Bu ilginç hikayeleri dinleyen babanın içinde bir şeyler kıpırdanır, Sarıkız'ın bu gizemli kız olabileceği düşüncesi zihnini meşgul eder. Kararlı bir şekilde dağa tırmanır ve zirveye vardığında, karşısında duvarlarla çevrili kaz avlusunu bulur. Gözleri dolu dolu, kızını Sarıkız Tepe olarak anılan yerde bulmuştur.

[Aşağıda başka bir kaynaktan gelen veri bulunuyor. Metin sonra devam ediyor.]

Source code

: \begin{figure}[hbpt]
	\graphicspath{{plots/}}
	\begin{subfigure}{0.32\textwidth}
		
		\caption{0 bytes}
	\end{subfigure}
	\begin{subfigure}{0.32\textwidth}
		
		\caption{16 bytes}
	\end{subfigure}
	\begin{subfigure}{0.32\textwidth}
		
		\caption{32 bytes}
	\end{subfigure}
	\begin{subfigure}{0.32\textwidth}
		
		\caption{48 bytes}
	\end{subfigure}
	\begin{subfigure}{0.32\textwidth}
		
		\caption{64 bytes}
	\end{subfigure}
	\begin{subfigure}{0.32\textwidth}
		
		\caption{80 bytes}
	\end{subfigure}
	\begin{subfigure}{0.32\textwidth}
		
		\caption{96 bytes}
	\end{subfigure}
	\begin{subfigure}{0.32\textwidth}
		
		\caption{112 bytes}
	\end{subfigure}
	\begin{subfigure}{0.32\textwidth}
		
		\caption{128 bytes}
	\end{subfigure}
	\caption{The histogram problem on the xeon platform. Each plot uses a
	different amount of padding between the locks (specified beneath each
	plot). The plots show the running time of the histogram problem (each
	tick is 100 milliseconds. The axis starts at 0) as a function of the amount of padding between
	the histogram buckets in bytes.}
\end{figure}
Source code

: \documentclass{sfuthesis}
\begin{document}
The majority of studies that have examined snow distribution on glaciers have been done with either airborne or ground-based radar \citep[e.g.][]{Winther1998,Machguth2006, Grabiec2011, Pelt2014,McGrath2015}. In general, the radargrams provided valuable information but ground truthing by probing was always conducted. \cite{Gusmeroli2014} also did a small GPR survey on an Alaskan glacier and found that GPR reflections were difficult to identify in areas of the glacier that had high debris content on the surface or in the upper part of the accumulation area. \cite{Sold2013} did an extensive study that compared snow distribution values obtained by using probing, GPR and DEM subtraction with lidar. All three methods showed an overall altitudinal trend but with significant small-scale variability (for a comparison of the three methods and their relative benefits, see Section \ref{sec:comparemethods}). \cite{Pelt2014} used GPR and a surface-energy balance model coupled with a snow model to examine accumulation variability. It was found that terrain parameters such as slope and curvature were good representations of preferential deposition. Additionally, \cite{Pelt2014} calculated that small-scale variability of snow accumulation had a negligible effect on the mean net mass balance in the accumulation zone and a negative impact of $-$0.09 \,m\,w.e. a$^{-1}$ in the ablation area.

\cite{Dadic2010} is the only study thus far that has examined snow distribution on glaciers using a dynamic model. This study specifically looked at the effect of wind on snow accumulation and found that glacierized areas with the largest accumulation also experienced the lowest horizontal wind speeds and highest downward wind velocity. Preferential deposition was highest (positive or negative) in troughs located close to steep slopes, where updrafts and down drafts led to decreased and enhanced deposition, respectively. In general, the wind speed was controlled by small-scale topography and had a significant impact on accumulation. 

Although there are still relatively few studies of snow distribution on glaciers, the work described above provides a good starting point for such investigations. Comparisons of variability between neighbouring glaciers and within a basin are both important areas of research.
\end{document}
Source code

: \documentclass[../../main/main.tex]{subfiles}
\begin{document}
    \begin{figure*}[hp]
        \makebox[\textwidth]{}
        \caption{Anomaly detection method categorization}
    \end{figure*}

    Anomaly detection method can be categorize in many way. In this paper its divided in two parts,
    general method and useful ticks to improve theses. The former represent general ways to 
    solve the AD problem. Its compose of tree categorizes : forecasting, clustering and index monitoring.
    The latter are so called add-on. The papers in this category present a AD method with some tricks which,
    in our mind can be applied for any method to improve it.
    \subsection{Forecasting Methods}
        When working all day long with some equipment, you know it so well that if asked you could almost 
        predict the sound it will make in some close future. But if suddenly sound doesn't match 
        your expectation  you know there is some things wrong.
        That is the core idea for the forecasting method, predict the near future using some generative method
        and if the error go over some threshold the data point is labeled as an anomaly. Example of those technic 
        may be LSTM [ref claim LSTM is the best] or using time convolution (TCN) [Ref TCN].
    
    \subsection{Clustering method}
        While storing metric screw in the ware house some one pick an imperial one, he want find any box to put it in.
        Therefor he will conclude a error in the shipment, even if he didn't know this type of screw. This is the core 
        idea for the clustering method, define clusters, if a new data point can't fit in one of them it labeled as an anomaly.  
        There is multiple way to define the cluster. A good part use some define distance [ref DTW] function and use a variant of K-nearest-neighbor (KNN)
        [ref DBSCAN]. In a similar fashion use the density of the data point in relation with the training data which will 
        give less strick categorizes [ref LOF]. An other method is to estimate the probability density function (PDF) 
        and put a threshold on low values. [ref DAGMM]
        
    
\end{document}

Sarıkız, babasını gördüğünde sevinçle karşılar ve ona saygıyla yaklaşır. Baba, namaz kılmak için abdest almak ister ve Sarıkız, babasının eline su döker. Ancak babası, suyun tuzlu olduğunu fark eder. Sarıkız, aceleden yanlışlıkla denizden aldığını söyler ve testisini vadilere doğru uzatır. Yeni doldurduğu suyu babasının eline döker. Baba, buz gibi tatlı suyu içtiğinde kızının erdiğini anlar. Ancak bu anın hüzünle buluştuğu bir anda, gökyüzünü siyah kara bir bulut kaplar ve Sarıkız kaybolur. Baba, kızının erdiğine, sırrının açığa çıkmasının ardından kaybolduğuna inanır.
Bu trajik olayın ardından babanın yüreği burkulur. Kızına atılan iftiranın acısıyla dolu, köylülere beddua eder. Kavurmacılar köyü, zamanla terkedilmiş bir köy haline gelir. Muhtar, yaşayan kimse kalmadığı için köy mührünü Kaymakamlığa teslim eder ve köyün adı kütükten silinir. Sarıkızın babası ise üzüntü içinde tepelerde dolaşırken, son nefesini verir.
Yöre halkı, Sarıkız ve babasını anmak için her yıl ağustos ayında Sarıkız Tepe ve Baba Tepe'ye çıkar. Sarıkızın mezarının olduğu tepeye "Sarıkız Tepe," babasının bulunduğu tepeye ise "Baba Tepe" adını verirler. Bu anma törenleri, zaman içinde yöre halkının kültürünün önemli bir parçası haline gelir. Sarıkız ve babası, hala bu dağların zirvesinde, birbirlerine sıkı sıkıya sarılmış gibi durmaktadırlar.